Moving chronologically forward into the realm of dub, a couple of things from Tunes from the Missing Channel. Despite being a classic this album seems to have dropped off the map a bit. Well, it's not available digitally in any of the usual places. "One of the most upfront dub albums ever recorded" pontificated one of my friends at the time. He was not wrong. It's all very good but here's side one, track one - I'm not sure what the instrument is that comes in at 41 seconds but if you've had a couple of hot knives and you're playing it loud enough, it might just rip your head off. I imagine it'll have quite a nice effect on your graphic equalizer as well.

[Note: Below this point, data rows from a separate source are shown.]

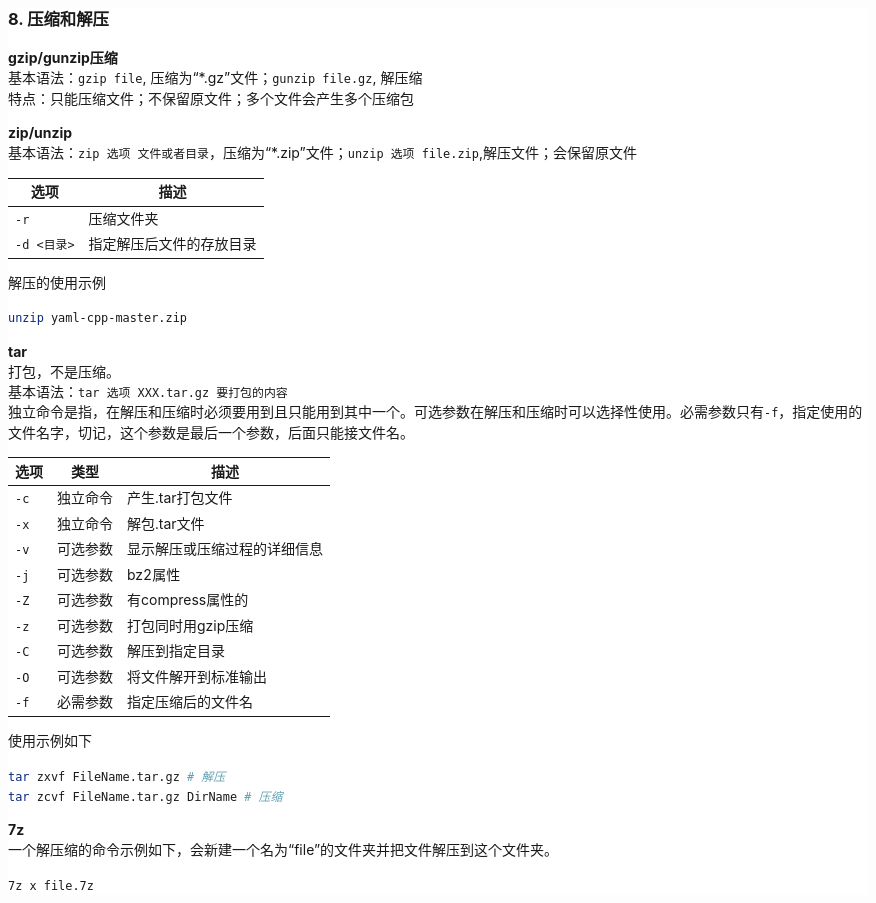 ### 8. 压缩和解压

**gzip/gunzip压缩**  
基本语法：`gzip file`, 压缩为“*.gz”文件；`gunzip file.gz`, 解压缩  
特点：只能压缩文件；不保留原文件；多个文件会产生多个压缩包

**zip/unzip**  
基本语法：`zip 选项 文件或者目录`，压缩为“*.zip”文件；`unzip 选项 file.zip`,解压文件；会保留原文件

|选项|描述|
|---|---|
|`-r`|压缩文件夹|
|`-d <目录>`|指定解压后文件的存放目录|

解压的使用示例

```bash
unzip yaml-cpp-master.zip
```

**tar**  
打包，不是压缩。  
基本语法：`tar 选项 XXX.tar.gz 要打包的内容`  
独立命令是指，在解压和压缩时必须要用到且只能用到其中一个。可选参数在解压和压缩时可以选择性使用。必需参数只有`-f`，指定使用的文件名字，切记，这个参数是最后一个参数，后面只能接文件名。

|选项|类型|描述|
|---|---|---|
|`-c`|独立命令|产生.tar打包文件|
|`-x`|独立命令|解包.tar文件|
|`-v`|可选参数|显示解压或压缩过程的详细信息|
|`-j`|可选参数|bz2属性|
|`-Z`|可选参数|有compress属性的|
|`-z`|可选参数|打包同时用gzip压缩|
|`-C`|可选参数|解压到指定目录|
|`-O`|可选参数|将文件解开到标准输出|
|`-f`|必需参数|指定压缩后的文件名|

使用示例如下

```bash
tar zxvf FileName.tar.gz # 解压
tar zcvf FileName.tar.gz DirName # 压缩
```

**7z**  
一个解压缩的命令示例如下，会新建一个名为“file”的文件夹并把文件解压到这个文件夹。

```Bash
7z x file.7z
```
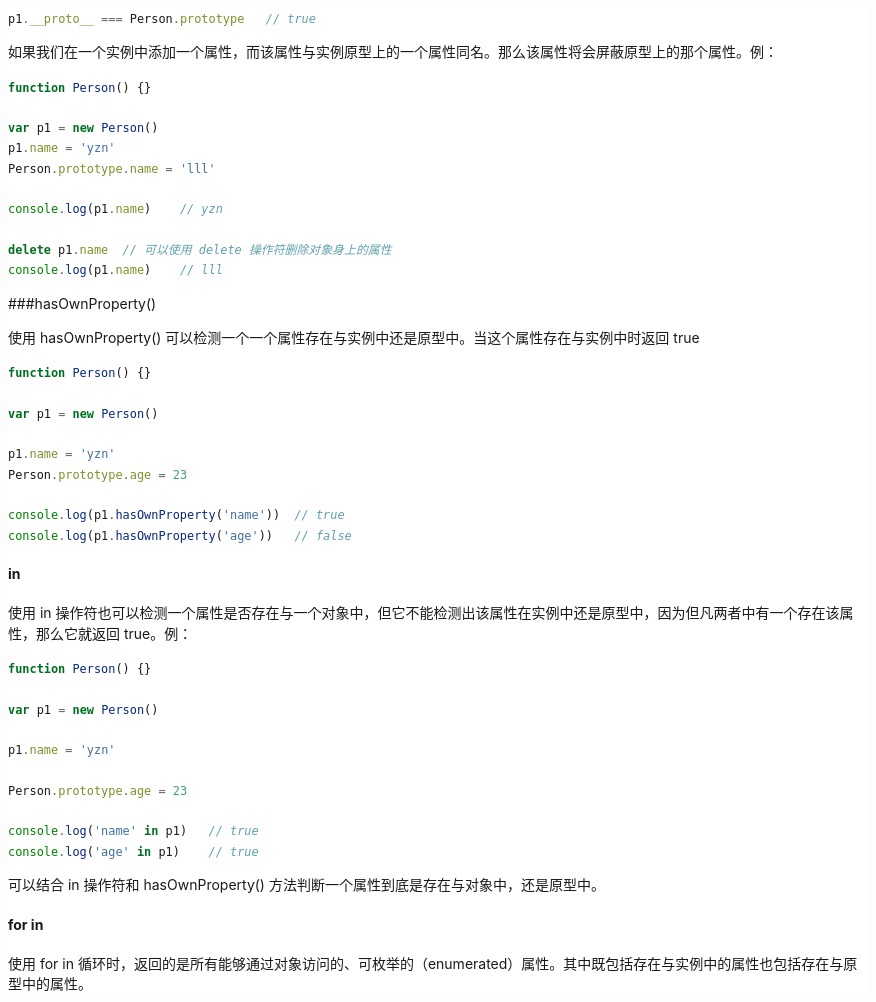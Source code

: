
```js
p1.__proto__ === Person.prototype	// true
```

如果我们在一个实例中添加一个属性，而该属性与实例原型上的一个属性同名。那么该属性将会屏蔽原型上的那个属性。例：

```js
function Person() {}

var p1 = new Person()
p1.name = 'yzn'
Person.prototype.name = 'lll'

console.log(p1.name)	// yzn

delete p1.name	// 可以使用 delete 操作符删除对象身上的属性
console.log(p1.name)	// lll
```

###hasOwnProperty()

使用 hasOwnProperty() 可以检测一个一个属性存在与实例中还是原型中。当这个属性存在与实例中时返回 true

```js
function Person() {}

var p1 = new Person()

p1.name = 'yzn'
Person.prototype.age = 23

console.log(p1.hasOwnProperty('name'))	// true
console.log(p1.hasOwnProperty('age'))	// false
```

#### in 

使用 in 操作符也可以检测一个属性是否存在与一个对象中，但它不能检测出该属性在实例中还是原型中，因为但凡两者中有一个存在该属性，那么它就返回 true。例：

```js
function Person() {}

var p1 = new Person()

p1.name = 'yzn'

Person.prototype.age = 23

console.log('name' in p1)	// true
console.log('age' in p1)	// true
```

可以结合 in 操作符和 hasOwnProperty() 方法判断一个属性到底是存在与对象中，还是原型中。

#### for in

使用 for in 循环时，返回的是所有能够通过对象访问的、可枚举的（enumerated）属性。其中既包括存在与实例中的属性也包括存在与原型中的属性。
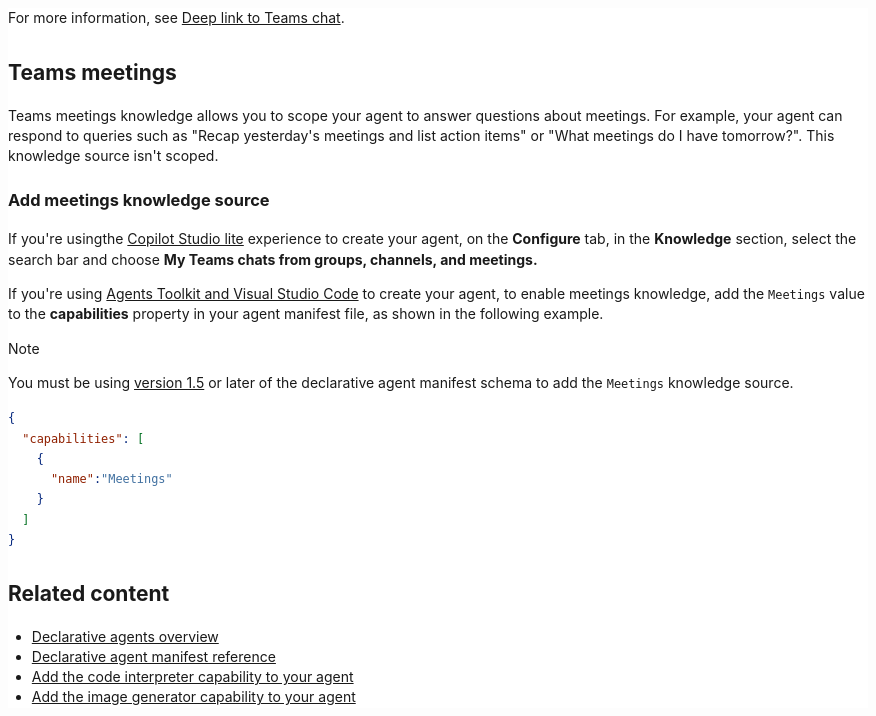 For more information, see [Deep link to Teams chat](/microsoftteams/platform/concepts/build-and-test/deep-link-teams).

## Teams meetings

Teams meetings knowledge allows you to scope your agent to answer questions about meetings. For example, your agent can respond to queries such as "Recap yesterday's meetings and list action items" or "What meetings do I have tomorrow?". This knowledge source isn't scoped.

### Add meetings knowledge source

If you're usingthe [Copilot Studio lite](copilot-studio-agent-builder-build.md) experience to create your agent, on the **Configure** tab, in the **Knowledge** section, select the search bar and choose **My Teams chats from groups, channels, and meetings.** 

If you're using [Agents Toolkit and Visual Studio Code](build-declarative-agents.md) to create your agent, to enable meetings knowledge, add the `Meetings` value to the **capabilities** property in your agent manifest file, as shown in the following example.

> [!NOTE]
> You must be using [version 1.5](declarative-agent-manifest-1.5.md) or later of the declarative agent manifest schema to add the `Meetings` knowledge source.
>
```json
{
  "capabilities": [
    {
      "name":"Meetings"
    }
  ]
}
```

## Related content

- [Declarative agents overview](overview-declarative-agent.md)
- [Declarative agent manifest reference](declarative-agent-manifest-1.5.md)
- [Add the code interpreter capability to your agent](code-interpreter.md)
- [Add the image generator capability to your agent](image-generator.md)
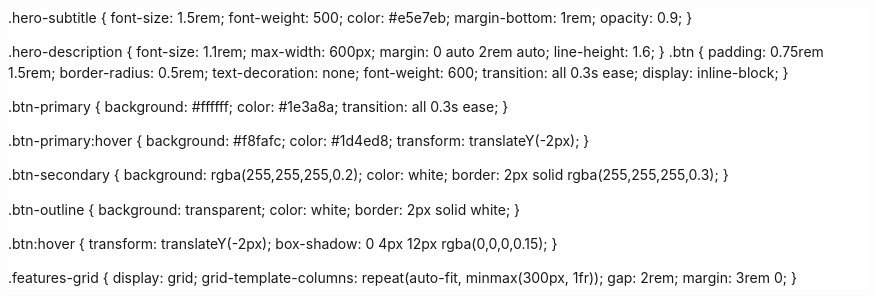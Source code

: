 .hero-subtitle {
  font-size: 1.5rem;
  font-weight: 500;
  color: #e5e7eb;
  margin-bottom: 1rem;
  opacity: 0.9;
}

.hero-description {
  font-size: 1.1rem;
  max-width: 600px;
  margin: 0 auto 2rem auto;
  line-height: 1.6;
}
.btn {
  padding: 0.75rem 1.5rem;
  border-radius: 0.5rem;
  text-decoration: none;
  font-weight: 600;
  transition: all 0.3s ease;
  display: inline-block;
}

.btn-primary {
  background: #ffffff;
  color: #1e3a8a;
  transition: all 0.3s ease;
}

.btn-primary:hover {
  background: #f8fafc;
  color: #1d4ed8;
  transform: translateY(-2px);
}

.btn-secondary {
  background: rgba(255,255,255,0.2);
  color: white;
  border: 2px solid rgba(255,255,255,0.3);
}

.btn-outline {
  background: transparent;
  color: white;
  border: 2px solid white;
}

.btn:hover {
  transform: translateY(-2px);
  box-shadow: 0 4px 12px rgba(0,0,0,0.15);
}

.features-grid {
  display: grid;
  grid-template-columns: repeat(auto-fit, minmax(300px, 1fr));
  gap: 2rem;
  margin: 3rem 0;
}
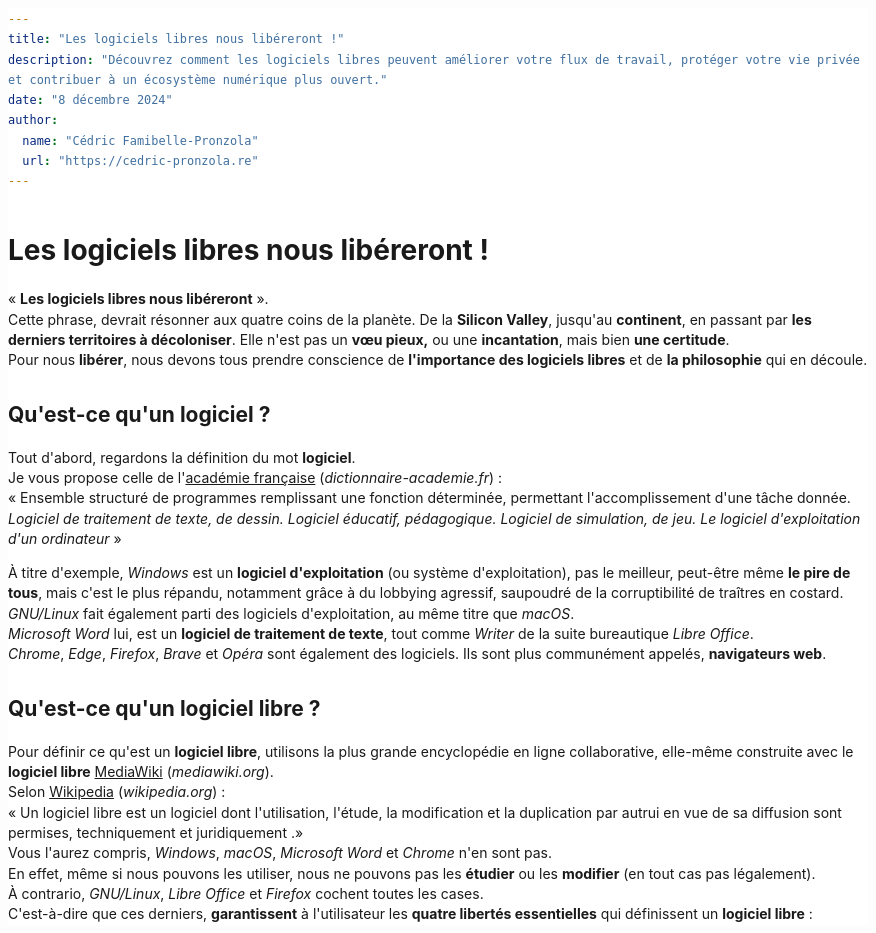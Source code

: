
 ```yaml
---
title: "Les logiciels libres nous libéreront !"
description: "Découvrez comment les logiciels libres peuvent améliorer votre flux de travail, protéger votre vie privée et contribuer à un écosystème numérique plus ouvert."
date: "8 décembre 2024"
author:
  name: "Cédric Famibelle-Pronzola"
  url: "https://cedric-pronzola.re"
---
```


# Les logiciels libres nous libéreront !

« **Les logiciels libres nous libéreront** ».  
Cette phrase, devrait résonner aux quatre coins de la planète. De la **Silicon Valley**, jusqu'au **continent**, en passant par **les derniers territoires à décoloniser**. Elle n'est pas un **vœu pieux,** ou une **incantation**, mais bien **une certitude**.  
Pour nous **libérer**, nous devons tous prendre conscience de **l'importance des logiciels libres** et de **la philosophie** qui en découle.

## Qu'est-ce qu'un logiciel ?

Tout d'abord, regardons la définition du mot **logiciel**.  
Je vous propose celle de l'[académie française](https://www.dictionnaire-academie.fr/article/A9L1138) (_dictionnaire-academie.fr_) :  
« Ensemble structuré de programmes remplissant une fonction déterminée, permettant l'accomplissement d'une tâche donnée. _Logiciel de traitement de texte, de dessin. Logiciel éducatif, pédagogique. Logiciel de simulation, de jeu. Le logiciel d'exploitation d'un ordinateur_ »

À titre d'exemple, _Windows_ est un **logiciel d'exploitation** (ou système d'exploitation), pas le meilleur, peut-être même **le pire de tous**, mais c'est le plus répandu, notamment grâce à du lobbying agressif, saupoudré de la corruptibilité de traîtres en costard.  
_GNU/Linux_ fait également parti des logiciels d'exploitation, au même titre que _macOS_.  
_Microsoft Word_ lui, est un **logiciel de traitement de texte**, tout comme _Writer_ de la suite bureautique _Libre Office_.  
_Chrome_, _Edge_, _Firefox_, _Brave_ et _Opéra_ sont également des logiciels. Ils sont plus communément appelés, **navigateurs web**.

## Qu'est-ce qu'un logiciel libre ?

Pour définir ce qu'est un **logiciel libre**, utilisons la plus grande encyclopédie en ligne collaborative, elle-même construite avec le **logiciel libre** [MediaWiki](https://www.mediawiki.org/wiki/Manual:What_is_MediaWiki%3F/fr) (_mediawiki.org_).  
Selon [Wikipedia](https://fr.wikipedia.org/wiki/Logiciel_libre) (_wikipedia.org_) :  
« Un logiciel libre est un logiciel dont l'utilisation, l'étude, la modification et la duplication par autrui en vue de sa diffusion sont permises, techniquement et juridiquement .»  
Vous l'aurez compris, _Windows_, _macOS_, _Microsoft Word_ et _Chrome_ n'en sont pas.  
En effet, même si nous pouvons les utiliser, nous ne pouvons pas les **étudier** ou les **modifier** (en tout cas pas légalement).  
À contrario, _GNU/Linux_, _Libre Office_ et _Firefox_ cochent toutes les cases.  
C'est-à-dire que ces derniers, **garantissent** à l'utilisateur les **quatre libertés essentielles** qui définissent un **logiciel libre** :
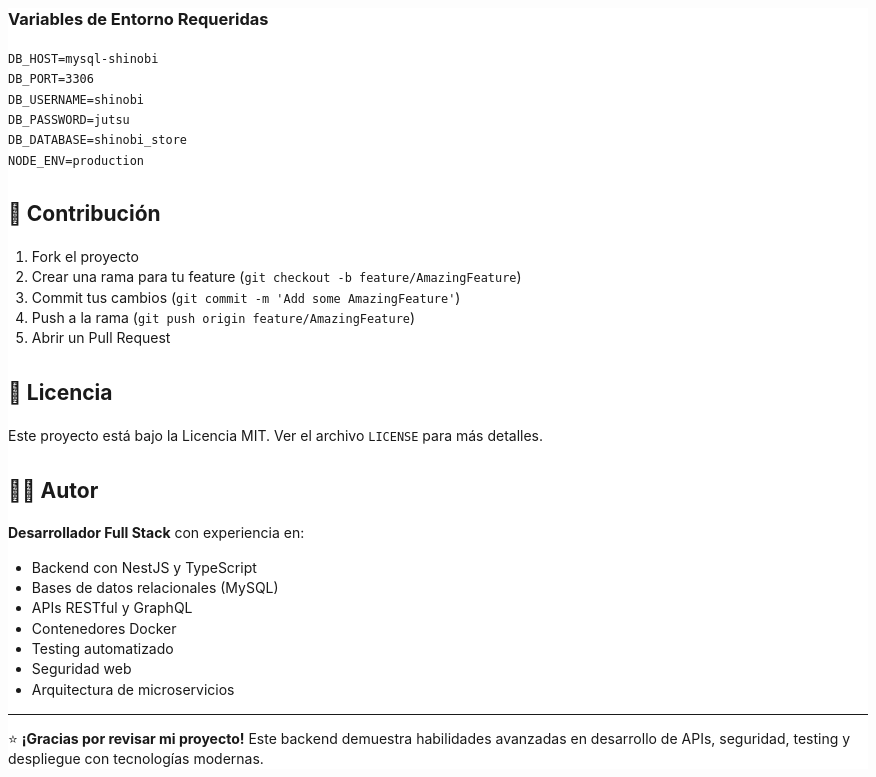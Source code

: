 ### Variables de Entorno Requeridas
```env
DB_HOST=mysql-shinobi
DB_PORT=3306
DB_USERNAME=shinobi
DB_PASSWORD=jutsu
DB_DATABASE=shinobi_store
NODE_ENV=production
```

## 🤝 Contribución

1. Fork el proyecto
2. Crear una rama para tu feature (`git checkout -b feature/AmazingFeature`)
3. Commit tus cambios (`git commit -m 'Add some AmazingFeature'`)
4. Push a la rama (`git push origin feature/AmazingFeature`)
5. Abrir un Pull Request

## 📝 Licencia

Este proyecto está bajo la Licencia MIT. Ver el archivo `LICENSE` para más detalles.

## 👨‍💻 Autor

**Desarrollador Full Stack** con experiencia en:
- Backend con NestJS y TypeScript
- Bases de datos relacionales (MySQL)
- APIs RESTful y GraphQL
- Contenedores Docker
- Testing automatizado
- Seguridad web
- Arquitectura de microservicios

---

⭐ **¡Gracias por revisar mi proyecto!** Este backend demuestra habilidades avanzadas en desarrollo de APIs, seguridad, testing y despliegue con tecnologías modernas.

Dub Syndicate Ravi Shankar Pt1

Side one, track two is This Show is Coming which, much as I love it, is showing its age a bit due to some overly snazzy keyboards. So I've ruthlessly swapped it for a younger model - a version from Pay It All Back Volume 2 featuring Lee Scratch Perry spouting his inimitable cosmological, messianic stuff over the top of it. Rather a long intro, the track proper kicks in at 57 seconds.


Lee Scratch Perry Train to Doomsville

Friday 25 February 2011

Buzz feeling

Inspired by the general reggae goings on around Reggae Britannia (which I didn't watch) and by an article I read yesterday about Rastamouse, here is one of my favourite reggae tunes. Though is it reggae? It's very slow - but it's Bob Marley produced by Lee Perry, so it must be reggae.

Weirder than your average though, it certainly seems to be the odd one out on my copy of The Best of Bob Marley 1968 - 1972 on which it's credited to B. Marley - the most rudimentary of searches reveals the writer in fact to be Glen Adams. Over the years I've probably spent a few minutes pondering the meaning of the lyrics. I can't remember if I'd come to any conclusions, but if I had they were wrong.

Bob Marley Mr Brown

Tuesday 22 February 2011

Minor public building

Cleland House. Until recently the home of the prison service. It looks more like it should have been the headquarters for the British Interplanetary Society, I think. I was often distracted by its jutting profile while on my way to work and made several mental notes to myself to take some snaps. So when I saw it was going to be demolished I made sure I put my camera in my bag. I'd have liked to have gone to the top of Millbank Tower and taken a photo from there.

Tuesday 1 February 2011

White rabbits

On a dark night shortly before or after my seventeenth birthday I found myself at a party thrown by a girl I did not know. By the open window a curtain billowed, stained orange by the streetlight; all the while, to my intermittent distraction, dragons flapped in inky silhouette across its surface. Looking about the carpet writhed with dark patterns and the floor beneath it undulated gently. At some point I remember handling a rough ceramic vase, through the pores of which I could see and hear lava crackling. I was tripping fairly hard.

I don’t think I’d noticed the music until a friend went to change the disc, only, on experiencing some difficulty, to report from across the room that the drawer had been glued shut. We blandly accepted his assessment of the situation. So, for however long, we sat there and listened to Treasure by the Cocteau Twins. I slowly realised that I had to own the album and the next day I floated into Our Price I think it was, and plucked it from the racks.

Whenever I play the album four lines scored into its inner sleeve always give cause for a poignant moment. They were made by Tig, my brother’s cat, long since dead.